YOUR INSTRUCTIONS: Your answer should hold each line of the material that contains the word "lexicon".

MATERIAL SHOWN:
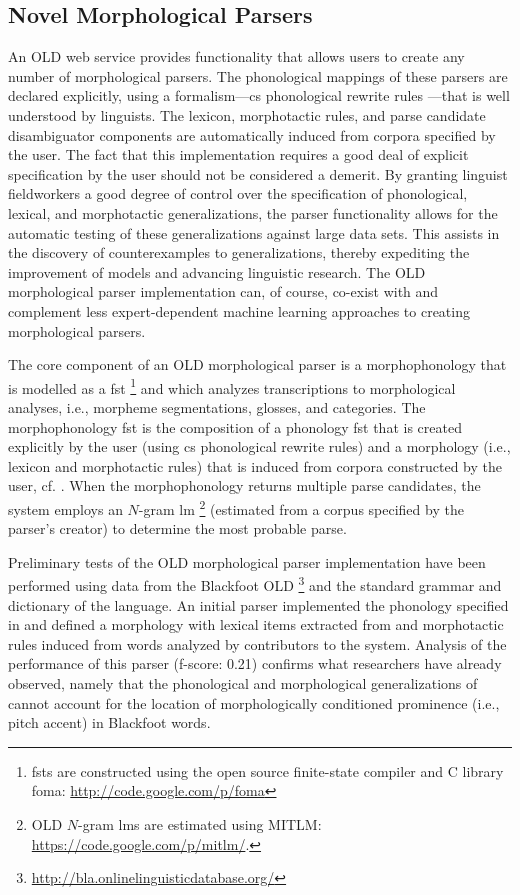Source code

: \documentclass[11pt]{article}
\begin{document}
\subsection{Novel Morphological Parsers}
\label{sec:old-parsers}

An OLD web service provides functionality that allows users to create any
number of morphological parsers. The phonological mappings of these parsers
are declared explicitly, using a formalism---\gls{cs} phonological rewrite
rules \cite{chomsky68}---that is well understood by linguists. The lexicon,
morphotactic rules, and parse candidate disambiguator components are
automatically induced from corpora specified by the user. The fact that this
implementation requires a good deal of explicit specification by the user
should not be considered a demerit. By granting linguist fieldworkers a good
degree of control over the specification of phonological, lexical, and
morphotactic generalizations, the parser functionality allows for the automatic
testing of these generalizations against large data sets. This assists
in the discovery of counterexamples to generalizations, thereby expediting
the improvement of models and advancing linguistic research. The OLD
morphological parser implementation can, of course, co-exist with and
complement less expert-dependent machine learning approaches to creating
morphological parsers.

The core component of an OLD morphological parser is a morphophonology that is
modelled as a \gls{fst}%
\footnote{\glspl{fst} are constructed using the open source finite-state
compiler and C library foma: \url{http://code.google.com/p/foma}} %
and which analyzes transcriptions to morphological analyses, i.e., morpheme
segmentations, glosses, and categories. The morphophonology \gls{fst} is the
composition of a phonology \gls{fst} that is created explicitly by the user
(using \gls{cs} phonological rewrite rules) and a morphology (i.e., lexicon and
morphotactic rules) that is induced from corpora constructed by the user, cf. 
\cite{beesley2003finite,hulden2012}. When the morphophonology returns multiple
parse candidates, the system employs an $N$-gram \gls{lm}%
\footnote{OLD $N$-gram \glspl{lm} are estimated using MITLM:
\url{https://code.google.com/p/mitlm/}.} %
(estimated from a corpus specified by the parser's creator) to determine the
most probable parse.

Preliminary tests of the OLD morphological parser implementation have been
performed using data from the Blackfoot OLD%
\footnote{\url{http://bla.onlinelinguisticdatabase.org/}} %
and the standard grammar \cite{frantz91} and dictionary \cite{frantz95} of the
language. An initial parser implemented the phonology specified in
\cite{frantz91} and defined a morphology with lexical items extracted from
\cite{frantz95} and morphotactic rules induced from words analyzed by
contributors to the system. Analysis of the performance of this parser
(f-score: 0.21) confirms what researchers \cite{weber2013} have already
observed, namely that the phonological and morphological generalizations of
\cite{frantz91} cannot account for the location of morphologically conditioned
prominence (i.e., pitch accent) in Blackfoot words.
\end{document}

---

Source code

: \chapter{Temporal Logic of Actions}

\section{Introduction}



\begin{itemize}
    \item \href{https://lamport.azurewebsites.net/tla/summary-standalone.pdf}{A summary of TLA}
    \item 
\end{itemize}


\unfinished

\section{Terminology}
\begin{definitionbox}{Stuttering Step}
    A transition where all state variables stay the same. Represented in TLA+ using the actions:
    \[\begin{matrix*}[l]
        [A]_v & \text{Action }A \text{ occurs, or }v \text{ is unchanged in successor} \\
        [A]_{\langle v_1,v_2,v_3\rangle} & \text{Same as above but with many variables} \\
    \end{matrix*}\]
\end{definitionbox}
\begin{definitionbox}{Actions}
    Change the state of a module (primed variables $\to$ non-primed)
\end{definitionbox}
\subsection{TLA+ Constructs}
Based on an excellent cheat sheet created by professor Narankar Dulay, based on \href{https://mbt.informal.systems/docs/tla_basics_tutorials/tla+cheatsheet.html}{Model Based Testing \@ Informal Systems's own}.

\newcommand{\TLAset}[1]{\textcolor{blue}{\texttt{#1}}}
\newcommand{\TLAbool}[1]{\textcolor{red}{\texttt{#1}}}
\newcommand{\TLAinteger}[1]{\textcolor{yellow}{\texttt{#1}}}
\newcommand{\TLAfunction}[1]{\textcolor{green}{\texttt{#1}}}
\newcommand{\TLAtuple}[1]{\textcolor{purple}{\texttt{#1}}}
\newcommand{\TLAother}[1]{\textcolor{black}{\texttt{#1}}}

RESPONSE TO THE TASK:
rules \cite{chomsky68}---that is well understood by linguists. The lexicon,
(using \gls{cs} phonological rewrite rules) and a morphology (i.e., lexicon and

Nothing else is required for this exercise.